AIM OF THE TASK: In the records, each line holding "have" must be reported.

SOURCE RECORDS:
....

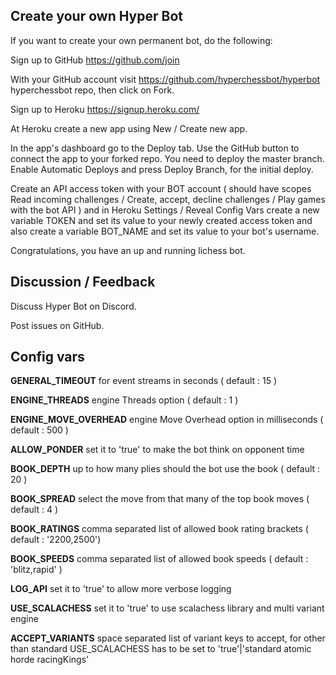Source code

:## Create your own Hyper Bot
If you want to create your own permanent bot, do the following:  
  
Sign up to GitHub https://github.com/join  
  
With your GitHub account visit https://github.com/hyperchessbot/hyperbot hyperchessbot repo, then click on Fork.  
  
Sign up to Heroku https://signup.heroku.com/  
  
At Heroku create a new app using New / Create new app.  
  
In the app's dashboard go to the Deploy tab. Use the GitHub button to connect the app to your forked repo. You need to deploy the master branch. Enable Automatic Deploys and press Deploy Branch, for the initial deploy.  
  
Create an API access token with your BOT account ( should have scopes Read incoming challenges / Create, accept, decline challenges / Play games with the bot API ) and in Heroku Settings / Reveal Config Vars create a new variable TOKEN and set its value to your newly created access token and also create a variable BOT_NAME and set its value to your bot's username.  
  
Congratulations, you have an up and running lichess bot.
## Discussion / Feedback
Discuss Hyper Bot on Discord.  
  
Post issues on GitHub.
## Config vars
**GENERAL_TIMEOUT** for event streams in seconds ( default : 15 )  
  
**ENGINE_THREADS** engine Threads option ( default : 1 )  
  
**ENGINE_MOVE_OVERHEAD** engine Move Overhead option in milliseconds ( default : 500 )  
  
**ALLOW_PONDER** set it to 'true' to make the bot think on opponent time  
  
**BOOK_DEPTH** up to how many plies should the bot use the book ( default : 20 )  
  
**BOOK_SPREAD** select the move from that many of the top book moves ( default : 4 )  
  
**BOOK_RATINGS** comma separated list of allowed book rating brackets ( default : '2200,2500')  
  
**BOOK_SPEEDS** comma separated list of allowed book speeds ( default : 'blitz,rapid' )  
  
**LOG_API** set it to 'true' to allow more verbose logging  
  
**USE_SCALACHESS** set it to 'true' to use scalachess library and multi variant engine  
  
**ACCEPT_VARIANTS** space separated list of variant keys to accept, for other than standard USE_SCALACHESS has to be set to 'true'|'standard atomic horde racingKings'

....

ANSWER FOR THE TASK:
Create an API access token with your BOT account ( should have scopes Read incoming challenges / Create, accept, decline challenges / Play games with the bot API ) and in Heroku Settings / Reveal Config Vars create a new variable TOKEN and set its value to your newly created access token and also create a variable BOT_NAME and set its value to your bot's username.  
Congratulations, you have an up and running lichess bot.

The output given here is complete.